What Happens When You Place Opponents on a Pedestal?

When you put an opponent on a pedestal, you shift your brain into protection mode rather than performance mode. You stop competing to win and start competing not to embarrass yourself. The result is cautious, hesitant play that guarantees a poor performance, regardless of your actual skill level.

It’s a natural response. You hear an opponent’s ranking, see their record, or remember their past titles, and your mind starts building a case for why they’re unbeatable. Every piece of data gets filtered through the question: “Can I really compete with this person?”

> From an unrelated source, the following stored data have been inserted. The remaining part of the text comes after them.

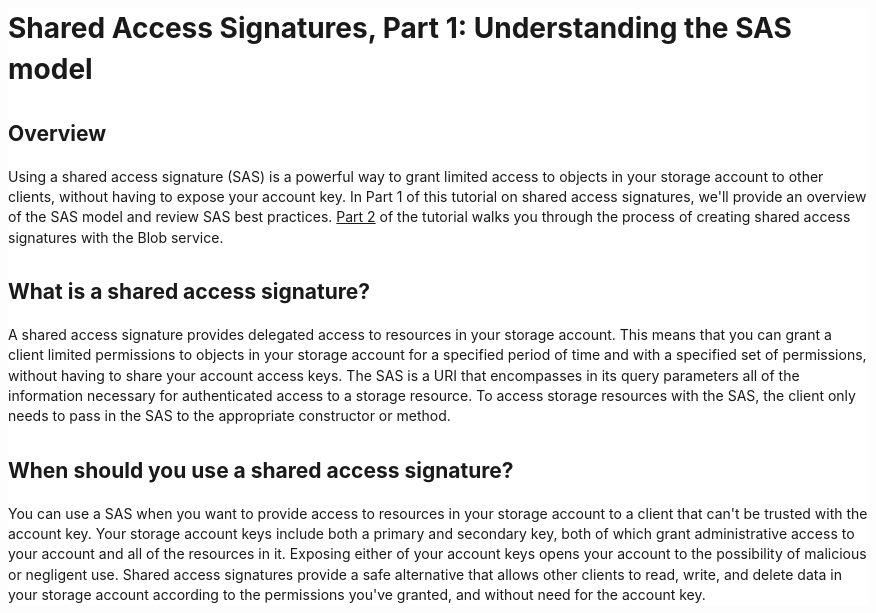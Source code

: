 <properties
	pageTitle="Shared Access Signatures: Understanding the SAS Model | Microsoft Azure"
	description="Learn about delegating access to Azure Storage resources, including blobs, queues, tables, and files, using shared access signatures (SAS). Shared access signatures protect your storage account key while granting access to resources in your account to other users. You can control the permissions that you grant and the interval over which the SAS is valid. If you also establish a stored access policy, you can revoke the SAS should you fear your account security is compromised."
	services="storage"
	documentationCenter=""
	authors="tamram"
	manager="carmonm"
	editor="tysonn"/>

<tags
	ms.service="storage"
	ms.workload="storage"
	ms.tgt_pltfrm="na"
	ms.devlang="dotnet"
	ms.topic="article"
	ms.date="05/23/2016"
	ms.author="tamram"/>



# Shared Access Signatures, Part 1: Understanding the SAS model

## Overview

Using a shared access signature (SAS) is a powerful way to grant limited access to objects in your storage account to other clients, without having to expose your account key. In Part 1 of this tutorial on shared access signatures, we'll provide an overview of the SAS model and review SAS best practices. [Part 2](storage-dotnet-shared-access-signature-part-2.md) of the tutorial walks you through the process of creating shared access signatures with the Blob service.

## What is a shared access signature?

A shared access signature provides delegated access to resources in your storage account. This means that you can grant a client limited permissions to objects in your storage account for a specified period of time and with a specified set of permissions, without having to share your account access keys. The SAS is a URI that encompasses in its query parameters all of the information necessary for authenticated access to a storage resource. To access storage resources with the SAS, the client only needs to pass in the SAS to the appropriate constructor or method.

## When should you use a shared access signature?

You can use a SAS when you want to provide access to resources in your storage account to a client that can't be trusted with the account key. Your storage account keys include both a primary and secondary key, both of which grant administrative access to your account and all of the resources in it. Exposing either of your account keys opens your account to the possibility of malicious or negligent use. Shared access signatures provide a safe alternative that allows other clients to read, write, and delete data in your storage account according to the permissions you've granted, and without need for the account key.
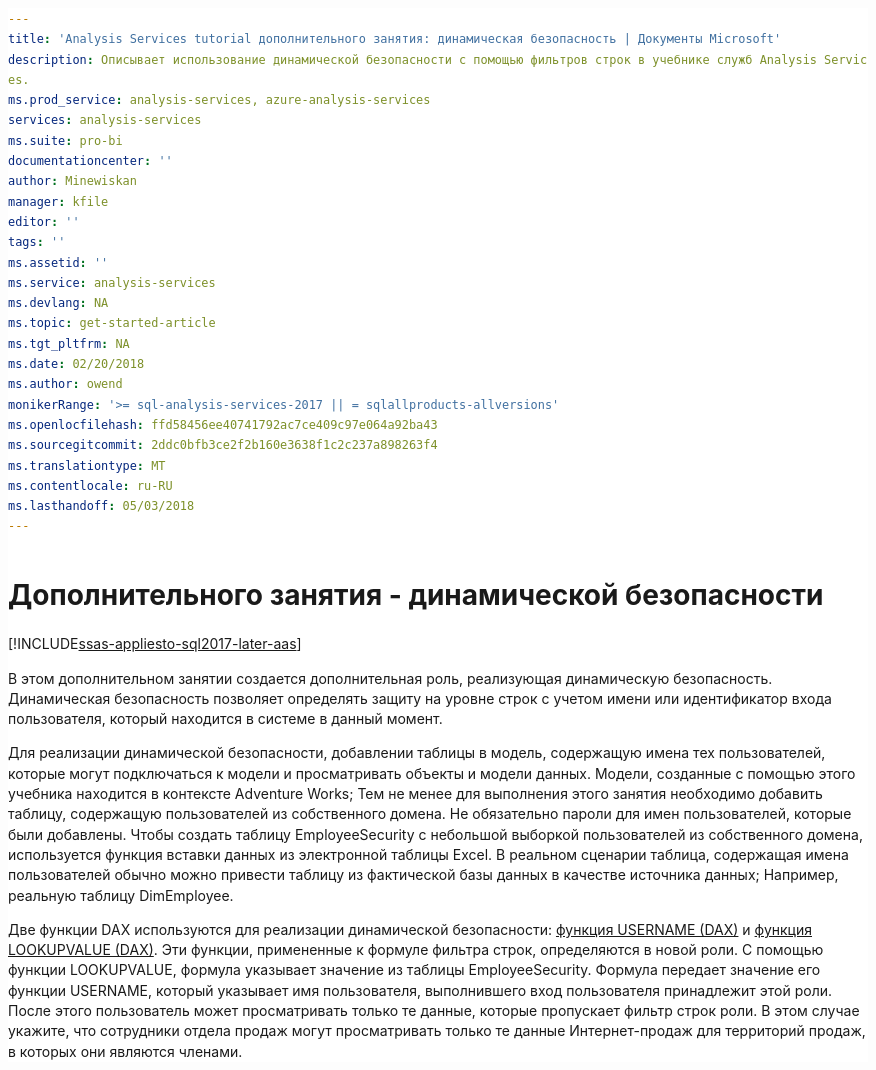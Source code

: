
 ```yaml
---
title: 'Analysis Services tutorial дополнительного занятия: динамическая безопасность | Документы Microsoft'
description: Описывает использование динамической безопасности с помощью фильтров строк в учебнике служб Analysis Services.
ms.prod_service: analysis-services, azure-analysis-services
services: analysis-services
ms.suite: pro-bi
documentationcenter: ''
author: Minewiskan
manager: kfile
editor: ''
tags: ''
ms.assetid: ''
ms.service: analysis-services
ms.devlang: NA
ms.topic: get-started-article
ms.tgt_pltfrm: NA
ms.date: 02/20/2018
ms.author: owend
monikerRange: '>= sql-analysis-services-2017 || = sqlallproducts-allversions'
ms.openlocfilehash: ffd58456ee40741792ac7ce409c97e064a92ba43
ms.sourcegitcommit: 2ddc0bfb3ce2f2b160e3638f1c2c237a898263f4
ms.translationtype: MT
ms.contentlocale: ru-RU
ms.lasthandoff: 05/03/2018
---
```

# <a name="supplemental-lesson---dynamic-security"></a>Дополнительного занятия - динамической безопасности

[!INCLUDE[ssas-appliesto-sql2017-later-aas](../../includes/ssas-appliesto-sql2017-later-aas.md)]

В этом дополнительном занятии создается дополнительная роль, реализующая динамическую безопасность. Динамическая безопасность позволяет определять защиту на уровне строк с учетом имени или идентификатор входа пользователя, который находится в системе в данный момент. 
  
Для реализации динамической безопасности, добавлении таблицы в модель, содержащую имена тех пользователей, которые могут подключаться к модели и просматривать объекты и модели данных. Модели, созданные с помощью этого учебника находится в контексте Adventure Works; Тем не менее для выполнения этого занятия необходимо добавить таблицу, содержащую пользователей из собственного домена. Не обязательно пароли для имен пользователей, которые были добавлены. Чтобы создать таблицу EmployeeSecurity с небольшой выборкой пользователей из собственного домена, используется функция вставки данных из электронной таблицы Excel. В реальном сценарии таблица, содержащая имена пользователей обычно можно привести таблицу из фактической базы данных в качестве источника данных; Например, реальную таблицу DimEmployee.  
  
Две функции DAX используются для реализации динамической безопасности: [функция USERNAME (DAX)](http://msdn.microsoft.com/22dddc4b-1648-4c89-8c93-f1151162b93f) и [функция LOOKUPVALUE (DAX)](http://msdn.microsoft.com/73a51c4d-131c-4c33-a139-b1342d10caab). Эти функции, примененные к формуле фильтра строк, определяются в новой роли. С помощью функции LOOKUPVALUE, формула указывает значение из таблицы EmployeeSecurity. Формула передает значение его функции USERNAME, который указывает имя пользователя, выполнившего вход пользователя принадлежит этой роли. После этого пользователь может просматривать только те данные, которые пропускает фильтр строк роли. В этом случае укажите, что сотрудники отдела продаж могут просматривать только те данные Интернет-продаж для территорий продаж, в которых они являются членами.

That question puts you in the wrong mindset before you’ve taken a single swing or step. Research on psychological factors in elite sport shows that when athletes are closely matched in skill and fitness, psychological factors become the decisive difference in outcomes. Putting an opponent on a pedestal hands them that psychological edge before the competition even starts.

The athletes who compete best against top competition respect the opponent’s ability. They don’t worship it. They recognize that every athlete, no matter how talented, has weaknesses, bad days, and vulnerabilities.

Does Self-Belief Actually Help You Win?

Yes, and science backs it up. A 2025 systematic review and meta-analysis on self-efficacy in high-performance sports found that self-efficacy (your belief in your ability to perform) is associated with better performance, with a Cohen’s d of 0.413. That’s a meaningful effect. It’s not just feel-good thinking. It’s a measurable performance variable.

When you believe you can compete at a high level, you take more risks, attack opportunities, and stay engaged when things get tough. When you don’t believe you can compete, you become tentative, hesitant, and focused on avoiding mistakes rather than executing your skills.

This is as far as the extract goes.